A Review of the Nigerian Energy Industry

Steel manufacturers lament hike in electricity tariff

Oscarline Onwuemenyi 26 February 2015, Sweetcrude, Abuja – The Steel Manufacturing Group of the Manufacturers Association of Nigeria (MAN) yesterday threatened to shut down operations in the face of persistent hike in electricity tariff without commensurate increase in power supply, even as it lamented that the hike in electricity tariff has crippled many steel companies in the country.
The Chairman of the MAN Steel Manufacturing Group, Sunil Goel, who stated this at a presentation during a stakeholders’ meeting organized by the Nigerian Electricity Regulatory Commission (NERC), urged the commission to revert to the previous order that was scheduled to run till 2017.
Goel said, “We want to reiterate the following obvious facts and the impacts of the new hike on electricity tariff on our production and its adverse effects on our planned long term projections which were actually based on MYTO 2012-2017 tariff order.”
He said the five-year plan of the 2012 – 2017 MYTO actually formed the basis for the industries and manufacturers’ long term plan which is being disrupted by the current MYTO review, adding that, “As we are not informed of the revocation of the MYTO order, we consider your sudden action unfair to our members.”
Goel said the increase between 44% and 45% was too astronomical and has only served to make life difficult for its members.
According to him, “The market/consumers will not be able to absorb any increase as the market is already saturated.”
The group said the steel industries are presently operating on a low profit margin of less than N1 per kilogramme, and that cannot sustain a N7 – N8 differential prices amongst competing companies; they appealed to NERC to approve a uniform tariff for all steel manufacturers in Nigeria regardless of their location to harmonise the system.
Meanwhile, the Director General of the Budget Office of the Federation, Bright Okogu also lamented the sudden increase in electricity bills, saying the office since 2013, had N700,000 to less than N1million bills monthly, only for the bill of September 2014 to read N3.3 million.
Okogu said the bill had risen to N7.6million by January 2015 adding that, “This was attributed to increase in electricity tariff from N22 to N35. This explanation is not tenable as the increase is 59% which should not result in 100% increase as indicated in the bill.”
In his response, NERC Chairman, Dr.
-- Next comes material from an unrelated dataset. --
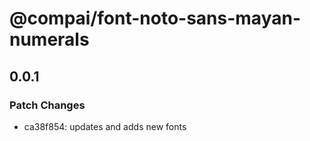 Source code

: # @compai/font-noto-sans-mayan-numerals

## 0.0.1
### Patch Changes

- ca38f854: updates and adds new fonts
Sam Amadi said the regulator had advertised the review processes many time in radios, its website and newspapers.
He said that if power from the national grid is stable and adequate, “we will see significant decrease in the cost of energy. How to increase energy supply to industrial and commercial consumers in Nigeria is the most important and urgent challenge we face.”
On the MYTO structure, he explained that it helps to provide clarity as to how prudent costs are recovered by efficient operators. The Electric Power Sector Reform Act (EPSRA) 2005 obligates NERC to ensure that every efficient operator recovers prudent costs of producing and supply electricity. At the same time we are also obligated to ensure that tariffs are fair, reasonable and affordable.”